MMR (Mumbai Metropolitan Region), NCR (national Capital Region), Bangalore, Chennai, Pune, Ahmedabad, Hyderabad, Surat, Kolkata, Chandigarh, Vadodara, Jaipur, Indore, Lucknow, Bhopal, Nagpur, Coimbatore, Nashik, Goa, Cochin, Mangalore, Thiruvananthapuram, Palghar, Boisar, Kanpur, Bhubaneswar, Rajkot, Patna


Incomplete projects have a huge negative bearing on India’s GDP. Delay in completion is a menace that has plagued the sector since long. For our analysis we have considered all the total supply across all the 25 cities under our coverage universe. About 34% of this supply is more than 12 months delayed. This estimated delay of residential projects amounts to 1.32% of GDP (2014-15) at current prices.

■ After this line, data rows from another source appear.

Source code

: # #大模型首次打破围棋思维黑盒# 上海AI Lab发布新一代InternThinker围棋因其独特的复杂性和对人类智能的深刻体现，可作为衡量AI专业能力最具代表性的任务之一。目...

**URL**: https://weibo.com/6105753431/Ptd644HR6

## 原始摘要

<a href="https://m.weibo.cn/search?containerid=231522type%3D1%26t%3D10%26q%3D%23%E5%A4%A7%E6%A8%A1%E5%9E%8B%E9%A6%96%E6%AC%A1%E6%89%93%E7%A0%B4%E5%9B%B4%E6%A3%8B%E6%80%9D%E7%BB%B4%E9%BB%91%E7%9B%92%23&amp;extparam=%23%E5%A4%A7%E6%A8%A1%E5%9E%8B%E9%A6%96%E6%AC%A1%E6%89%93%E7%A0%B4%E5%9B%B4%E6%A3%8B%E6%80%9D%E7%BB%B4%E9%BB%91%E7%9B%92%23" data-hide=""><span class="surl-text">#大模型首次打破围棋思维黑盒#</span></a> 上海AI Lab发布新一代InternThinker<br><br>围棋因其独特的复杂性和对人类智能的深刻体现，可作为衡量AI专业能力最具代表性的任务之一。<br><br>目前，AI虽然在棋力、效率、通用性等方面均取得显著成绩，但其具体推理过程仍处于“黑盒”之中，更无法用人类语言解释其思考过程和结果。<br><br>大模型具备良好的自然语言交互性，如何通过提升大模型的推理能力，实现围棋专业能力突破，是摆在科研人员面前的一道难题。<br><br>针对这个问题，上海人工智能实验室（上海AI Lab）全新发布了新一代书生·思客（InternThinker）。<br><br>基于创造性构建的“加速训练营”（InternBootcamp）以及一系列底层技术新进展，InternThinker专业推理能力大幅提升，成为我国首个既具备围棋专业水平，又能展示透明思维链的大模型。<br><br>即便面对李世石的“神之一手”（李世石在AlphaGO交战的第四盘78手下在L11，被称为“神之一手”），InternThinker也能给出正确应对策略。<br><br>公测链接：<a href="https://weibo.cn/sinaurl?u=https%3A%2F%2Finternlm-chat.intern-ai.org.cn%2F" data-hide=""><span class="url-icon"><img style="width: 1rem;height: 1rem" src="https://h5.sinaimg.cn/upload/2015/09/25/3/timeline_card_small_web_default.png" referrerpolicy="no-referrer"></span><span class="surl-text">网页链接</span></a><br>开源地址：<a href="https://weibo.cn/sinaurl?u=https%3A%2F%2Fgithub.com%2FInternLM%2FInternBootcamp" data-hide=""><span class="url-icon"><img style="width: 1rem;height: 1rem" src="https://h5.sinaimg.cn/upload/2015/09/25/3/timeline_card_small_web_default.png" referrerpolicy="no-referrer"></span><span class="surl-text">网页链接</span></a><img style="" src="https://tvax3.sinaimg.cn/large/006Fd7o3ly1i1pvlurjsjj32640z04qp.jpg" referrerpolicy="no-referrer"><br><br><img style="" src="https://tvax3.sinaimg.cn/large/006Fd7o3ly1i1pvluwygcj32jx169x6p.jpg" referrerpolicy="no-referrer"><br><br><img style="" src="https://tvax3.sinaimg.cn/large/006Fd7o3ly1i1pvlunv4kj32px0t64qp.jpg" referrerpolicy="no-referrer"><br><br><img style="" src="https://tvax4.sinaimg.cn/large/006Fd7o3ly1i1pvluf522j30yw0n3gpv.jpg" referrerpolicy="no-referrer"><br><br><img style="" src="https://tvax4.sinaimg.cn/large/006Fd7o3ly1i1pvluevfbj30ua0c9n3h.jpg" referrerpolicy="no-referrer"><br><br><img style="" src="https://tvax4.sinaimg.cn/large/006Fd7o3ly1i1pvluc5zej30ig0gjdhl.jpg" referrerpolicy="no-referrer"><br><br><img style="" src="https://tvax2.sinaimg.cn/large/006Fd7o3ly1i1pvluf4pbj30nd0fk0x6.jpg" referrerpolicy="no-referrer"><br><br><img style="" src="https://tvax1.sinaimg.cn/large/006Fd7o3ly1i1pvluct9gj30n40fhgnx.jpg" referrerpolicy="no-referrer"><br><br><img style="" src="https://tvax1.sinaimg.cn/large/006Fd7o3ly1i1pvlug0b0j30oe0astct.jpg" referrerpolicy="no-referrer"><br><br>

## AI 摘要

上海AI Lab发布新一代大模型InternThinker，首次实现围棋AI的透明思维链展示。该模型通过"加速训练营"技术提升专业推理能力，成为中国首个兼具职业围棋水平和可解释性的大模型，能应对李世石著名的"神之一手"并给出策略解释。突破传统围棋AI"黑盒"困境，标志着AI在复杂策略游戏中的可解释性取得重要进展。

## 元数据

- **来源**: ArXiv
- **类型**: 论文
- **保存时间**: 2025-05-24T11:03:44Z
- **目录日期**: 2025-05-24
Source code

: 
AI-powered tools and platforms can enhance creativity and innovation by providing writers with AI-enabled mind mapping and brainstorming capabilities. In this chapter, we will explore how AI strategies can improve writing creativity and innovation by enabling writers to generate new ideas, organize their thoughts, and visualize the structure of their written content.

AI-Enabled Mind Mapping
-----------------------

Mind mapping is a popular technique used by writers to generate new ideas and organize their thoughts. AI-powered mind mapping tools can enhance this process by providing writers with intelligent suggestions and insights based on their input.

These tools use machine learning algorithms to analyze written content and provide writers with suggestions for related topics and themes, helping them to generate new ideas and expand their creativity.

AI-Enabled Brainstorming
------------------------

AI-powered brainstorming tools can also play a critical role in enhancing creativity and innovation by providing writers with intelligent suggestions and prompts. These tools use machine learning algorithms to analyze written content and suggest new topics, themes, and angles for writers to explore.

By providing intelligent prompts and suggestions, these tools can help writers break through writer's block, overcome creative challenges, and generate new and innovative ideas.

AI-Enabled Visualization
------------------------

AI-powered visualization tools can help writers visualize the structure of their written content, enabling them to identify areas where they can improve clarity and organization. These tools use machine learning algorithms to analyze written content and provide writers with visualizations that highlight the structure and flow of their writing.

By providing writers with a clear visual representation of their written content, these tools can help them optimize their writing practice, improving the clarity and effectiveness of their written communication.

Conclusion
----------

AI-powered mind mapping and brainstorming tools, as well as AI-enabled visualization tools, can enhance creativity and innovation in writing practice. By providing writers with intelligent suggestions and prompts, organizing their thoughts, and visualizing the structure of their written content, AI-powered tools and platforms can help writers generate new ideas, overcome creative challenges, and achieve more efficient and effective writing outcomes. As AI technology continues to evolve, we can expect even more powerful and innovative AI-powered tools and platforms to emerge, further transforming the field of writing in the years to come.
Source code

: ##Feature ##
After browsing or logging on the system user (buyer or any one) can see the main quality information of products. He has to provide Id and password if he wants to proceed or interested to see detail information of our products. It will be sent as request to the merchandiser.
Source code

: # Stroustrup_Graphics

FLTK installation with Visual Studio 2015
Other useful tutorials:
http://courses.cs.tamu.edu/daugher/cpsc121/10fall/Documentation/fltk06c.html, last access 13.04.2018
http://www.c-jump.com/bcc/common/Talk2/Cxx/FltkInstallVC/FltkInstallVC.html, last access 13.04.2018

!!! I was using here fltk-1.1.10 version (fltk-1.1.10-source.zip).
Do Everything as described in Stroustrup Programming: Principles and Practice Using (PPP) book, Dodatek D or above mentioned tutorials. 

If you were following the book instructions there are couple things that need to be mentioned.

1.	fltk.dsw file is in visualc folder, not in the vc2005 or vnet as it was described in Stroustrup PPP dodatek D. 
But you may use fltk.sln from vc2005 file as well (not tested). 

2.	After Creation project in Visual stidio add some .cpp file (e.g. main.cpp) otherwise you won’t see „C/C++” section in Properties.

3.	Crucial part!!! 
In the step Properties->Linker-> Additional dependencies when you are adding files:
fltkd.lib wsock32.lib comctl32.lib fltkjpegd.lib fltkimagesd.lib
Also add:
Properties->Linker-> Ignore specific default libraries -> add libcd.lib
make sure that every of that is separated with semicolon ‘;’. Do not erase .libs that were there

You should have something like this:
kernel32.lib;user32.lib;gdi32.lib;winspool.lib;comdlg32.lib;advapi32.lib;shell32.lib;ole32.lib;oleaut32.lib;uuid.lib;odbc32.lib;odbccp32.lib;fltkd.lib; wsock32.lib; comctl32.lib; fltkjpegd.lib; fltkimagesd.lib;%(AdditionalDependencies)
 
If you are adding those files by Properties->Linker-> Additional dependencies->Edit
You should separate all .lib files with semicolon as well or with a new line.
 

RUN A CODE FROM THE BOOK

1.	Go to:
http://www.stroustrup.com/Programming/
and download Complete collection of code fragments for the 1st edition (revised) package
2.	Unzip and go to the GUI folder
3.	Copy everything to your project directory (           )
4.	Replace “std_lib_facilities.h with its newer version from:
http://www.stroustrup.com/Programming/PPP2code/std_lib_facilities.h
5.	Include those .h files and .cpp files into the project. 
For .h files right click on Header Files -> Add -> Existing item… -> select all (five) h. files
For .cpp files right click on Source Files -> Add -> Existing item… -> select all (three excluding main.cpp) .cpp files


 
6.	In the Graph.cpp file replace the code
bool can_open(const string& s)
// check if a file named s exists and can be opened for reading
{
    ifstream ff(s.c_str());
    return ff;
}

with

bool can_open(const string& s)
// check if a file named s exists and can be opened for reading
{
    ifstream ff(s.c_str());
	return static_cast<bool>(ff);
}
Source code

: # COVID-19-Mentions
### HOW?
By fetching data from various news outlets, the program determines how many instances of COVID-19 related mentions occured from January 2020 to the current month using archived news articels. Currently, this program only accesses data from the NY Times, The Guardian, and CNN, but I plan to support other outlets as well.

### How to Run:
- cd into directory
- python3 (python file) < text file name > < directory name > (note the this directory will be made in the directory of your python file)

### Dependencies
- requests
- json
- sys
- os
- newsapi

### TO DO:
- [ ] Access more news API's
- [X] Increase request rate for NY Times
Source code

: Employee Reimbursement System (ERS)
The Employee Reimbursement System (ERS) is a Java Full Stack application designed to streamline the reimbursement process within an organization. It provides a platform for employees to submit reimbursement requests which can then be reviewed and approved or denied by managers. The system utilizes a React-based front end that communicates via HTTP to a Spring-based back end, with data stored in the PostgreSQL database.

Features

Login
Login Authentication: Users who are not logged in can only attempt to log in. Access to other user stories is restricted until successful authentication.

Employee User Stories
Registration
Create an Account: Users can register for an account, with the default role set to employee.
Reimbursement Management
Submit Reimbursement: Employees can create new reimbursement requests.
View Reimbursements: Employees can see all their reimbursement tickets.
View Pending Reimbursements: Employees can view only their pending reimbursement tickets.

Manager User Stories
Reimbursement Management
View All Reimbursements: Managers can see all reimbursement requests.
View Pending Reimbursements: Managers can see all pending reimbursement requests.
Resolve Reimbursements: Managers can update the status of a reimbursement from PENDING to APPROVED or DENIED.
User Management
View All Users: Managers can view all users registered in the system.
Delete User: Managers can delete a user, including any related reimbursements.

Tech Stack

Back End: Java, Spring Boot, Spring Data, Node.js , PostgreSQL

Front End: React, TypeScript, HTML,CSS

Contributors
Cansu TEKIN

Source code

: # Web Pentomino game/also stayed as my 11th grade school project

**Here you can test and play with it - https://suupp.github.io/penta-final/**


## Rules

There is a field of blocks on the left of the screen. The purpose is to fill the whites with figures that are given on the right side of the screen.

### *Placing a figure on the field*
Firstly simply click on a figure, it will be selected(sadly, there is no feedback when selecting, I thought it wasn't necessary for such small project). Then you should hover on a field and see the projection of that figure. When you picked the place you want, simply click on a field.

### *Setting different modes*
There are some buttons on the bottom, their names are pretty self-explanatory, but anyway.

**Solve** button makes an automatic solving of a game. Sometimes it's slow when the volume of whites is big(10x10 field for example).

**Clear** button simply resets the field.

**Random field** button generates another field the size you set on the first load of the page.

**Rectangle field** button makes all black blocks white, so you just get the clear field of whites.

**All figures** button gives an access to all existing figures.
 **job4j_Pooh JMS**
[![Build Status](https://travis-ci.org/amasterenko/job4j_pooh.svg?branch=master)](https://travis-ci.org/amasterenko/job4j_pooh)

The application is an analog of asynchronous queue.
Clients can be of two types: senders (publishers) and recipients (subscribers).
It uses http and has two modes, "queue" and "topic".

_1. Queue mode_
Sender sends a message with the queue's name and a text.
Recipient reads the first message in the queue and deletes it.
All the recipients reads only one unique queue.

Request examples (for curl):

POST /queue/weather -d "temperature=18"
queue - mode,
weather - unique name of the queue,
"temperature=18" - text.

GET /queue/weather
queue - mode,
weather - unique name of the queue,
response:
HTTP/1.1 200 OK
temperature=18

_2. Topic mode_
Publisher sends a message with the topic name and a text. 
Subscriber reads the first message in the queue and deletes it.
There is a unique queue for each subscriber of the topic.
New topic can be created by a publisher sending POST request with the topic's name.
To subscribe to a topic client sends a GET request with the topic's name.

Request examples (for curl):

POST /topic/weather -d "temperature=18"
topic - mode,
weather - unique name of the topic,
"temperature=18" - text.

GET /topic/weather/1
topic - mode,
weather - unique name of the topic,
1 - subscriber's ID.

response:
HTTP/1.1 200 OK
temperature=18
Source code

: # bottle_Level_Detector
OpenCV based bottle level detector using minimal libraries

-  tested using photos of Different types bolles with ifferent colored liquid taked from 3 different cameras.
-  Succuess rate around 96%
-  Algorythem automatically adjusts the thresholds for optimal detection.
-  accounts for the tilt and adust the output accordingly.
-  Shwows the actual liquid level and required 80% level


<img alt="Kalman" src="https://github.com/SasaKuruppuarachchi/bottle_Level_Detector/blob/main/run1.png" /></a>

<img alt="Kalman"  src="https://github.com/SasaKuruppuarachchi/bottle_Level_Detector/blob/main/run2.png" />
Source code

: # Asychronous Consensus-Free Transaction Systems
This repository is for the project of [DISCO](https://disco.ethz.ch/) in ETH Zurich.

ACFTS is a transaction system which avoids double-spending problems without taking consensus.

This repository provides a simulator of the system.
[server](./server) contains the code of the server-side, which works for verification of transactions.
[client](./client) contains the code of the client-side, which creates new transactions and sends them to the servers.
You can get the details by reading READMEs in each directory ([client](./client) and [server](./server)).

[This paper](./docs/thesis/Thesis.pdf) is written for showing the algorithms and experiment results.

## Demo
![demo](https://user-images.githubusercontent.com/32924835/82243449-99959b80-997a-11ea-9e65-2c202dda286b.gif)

Project delays are the biggest menace for the Indian real estate and one of the key reasons for sky-high prices. The Real Estate Regulatory Bill, aimed at reducing delays and ensuring faster completion through Transparency, Accountability and Efficiency, is the requirement of the hour. Together these elements will bring about Efficiency by discarding any kind of deception in prices. Firstly, sales will happen on carpet area, which is a practice followed in the developed countries such as Singapore, UK etc. Secondly, the escrow account will help in curbing diversion and misuse of funds, thus ruling out speculative practices.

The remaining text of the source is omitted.